Chickens come home to roost. State building and the credibility conundrum in Somalia – By Anna Bruzzone
Yet another international donor conference on Somalia. “A history of broken promises” might have been a rather more appropriate title for the Ministerial High Level Partnership Forum (HLPF) which was held in Copenhagen on 19 and 20 November. The conference was intended to review progress against Somalia’s New Deal Compact endorsed in Brussels in September 2013 and chart the way ahead to the implementation of Vision 2016.
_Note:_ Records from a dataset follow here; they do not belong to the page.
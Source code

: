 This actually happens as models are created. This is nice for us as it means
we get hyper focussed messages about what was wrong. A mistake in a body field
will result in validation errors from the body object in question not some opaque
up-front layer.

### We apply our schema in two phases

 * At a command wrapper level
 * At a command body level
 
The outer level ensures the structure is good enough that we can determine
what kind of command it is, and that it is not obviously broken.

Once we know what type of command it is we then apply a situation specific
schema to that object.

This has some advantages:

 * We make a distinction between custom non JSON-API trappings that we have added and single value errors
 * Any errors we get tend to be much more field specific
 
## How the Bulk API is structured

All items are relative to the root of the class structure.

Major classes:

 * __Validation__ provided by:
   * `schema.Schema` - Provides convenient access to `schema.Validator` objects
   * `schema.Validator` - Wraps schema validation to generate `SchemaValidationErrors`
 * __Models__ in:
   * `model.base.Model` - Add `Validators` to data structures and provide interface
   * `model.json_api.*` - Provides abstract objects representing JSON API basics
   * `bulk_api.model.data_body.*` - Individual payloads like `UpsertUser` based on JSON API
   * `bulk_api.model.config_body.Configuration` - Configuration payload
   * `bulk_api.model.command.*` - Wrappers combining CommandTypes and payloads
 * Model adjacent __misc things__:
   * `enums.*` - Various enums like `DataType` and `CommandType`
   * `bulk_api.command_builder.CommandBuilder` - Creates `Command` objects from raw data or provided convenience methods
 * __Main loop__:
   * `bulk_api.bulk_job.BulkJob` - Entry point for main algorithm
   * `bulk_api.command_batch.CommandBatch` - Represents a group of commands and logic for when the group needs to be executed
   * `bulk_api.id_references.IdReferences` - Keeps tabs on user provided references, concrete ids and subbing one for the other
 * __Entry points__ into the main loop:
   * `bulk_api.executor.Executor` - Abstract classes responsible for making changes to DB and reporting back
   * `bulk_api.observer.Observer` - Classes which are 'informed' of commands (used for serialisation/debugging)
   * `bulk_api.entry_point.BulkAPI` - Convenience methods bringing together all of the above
This “blueprint for action” entails three main threads, the “democratic formation” of regional interim administrations and Federal States, the revision and adoption of the Constitution and the holding of national elections in 2016. The goals are ambitious, but they seem to be contained within a floating bubble. Blown by the international community, the bubble is growing and may eventually burst.
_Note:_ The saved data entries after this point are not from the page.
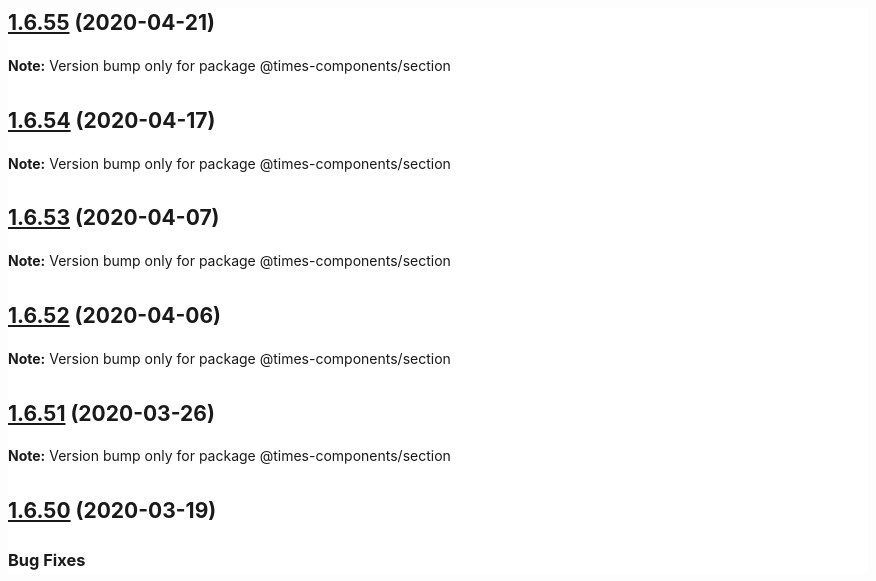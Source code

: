 



## [1.6.55](https://github.com/newsuk/times-components/compare/@times-components/section@1.6.54...@times-components/section@1.6.55) (2020-04-21)

**Note:** Version bump only for package @times-components/section





## [1.6.54](https://github.com/newsuk/times-components/compare/@times-components/section@1.6.53...@times-components/section@1.6.54) (2020-04-17)

**Note:** Version bump only for package @times-components/section





## [1.6.53](https://github.com/newsuk/times-components/compare/@times-components/section@1.6.52...@times-components/section@1.6.53) (2020-04-07)

**Note:** Version bump only for package @times-components/section





## [1.6.52](https://github.com/newsuk/times-components/compare/@times-components/section@1.6.51...@times-components/section@1.6.52) (2020-04-06)

**Note:** Version bump only for package @times-components/section





## [1.6.51](https://github.com/newsuk/times-components/compare/@times-components/section@1.6.50...@times-components/section@1.6.51) (2020-03-26)

**Note:** Version bump only for package @times-components/section





## [1.6.50](https://github.com/newsuk/times-components/compare/@times-components/section@1.6.49...@times-components/section@1.6.50) (2020-03-19)


### Bug Fixes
The HLPF meeting in Copenhagen was supposed to build upon the “current momentum” on Somalia, both nationally and internationally. That sense of “momentum”, however, which had made southern Somalia breath more easily for some months after September 2012, is gone.
The federal government’s performance has become a concern for both Somalis and the international community, though on different grounds. The British government’s enthusiasm has faded, since it turned out that Somalia was not going to be the political victory that Prime Minister David Cameron was looking for after the intervention in Libya in 2011. Questions are being raised in Westminster about Britain’s relationship with Somalia, in the wake of the latest report by the UN Monitoring Group on Somalia and Eritrea alleging corruption and activities that may be subverting the arms embargo.
The United States did not send a delegation to the High Level Partnership Forum in Copenhagen, expressing their “deep concern with political turmoil in Somalia”. The current turmoil, however, seems to be the result of problems which are inherent in the transition process and may further escalate in the lead up to the 2016 deadline.
Hailed as the yardstick for the implementation of the New Deal, post-transition Somalia has become a victim of its own “momentum” with donors. The implementation of Vision 2016 has become a matter of international reputation. Western donors are impatient with the slow pace of state building and urging the Somali government to “deliver”. The latter, whose credibility and popularity is falling among the Somalis, is increasingly dependent on shrinking external support.
Partly as a result of the pressure to meet external requirements and deadlines, tensions within Somalia’s political elite have been deepening. President Hassan Sheikh Mohamud and Prime Minister Abdiweli Sheikh Ahmed have been at loggerheads for weeks, in what seems to be the latest episode of a serial political drama. The current standoff shows once more the volatility of clan-based governments led by a President and a Prime Minister who have overlapping, conflicting prerogatives, thanks to a faulty Constitution.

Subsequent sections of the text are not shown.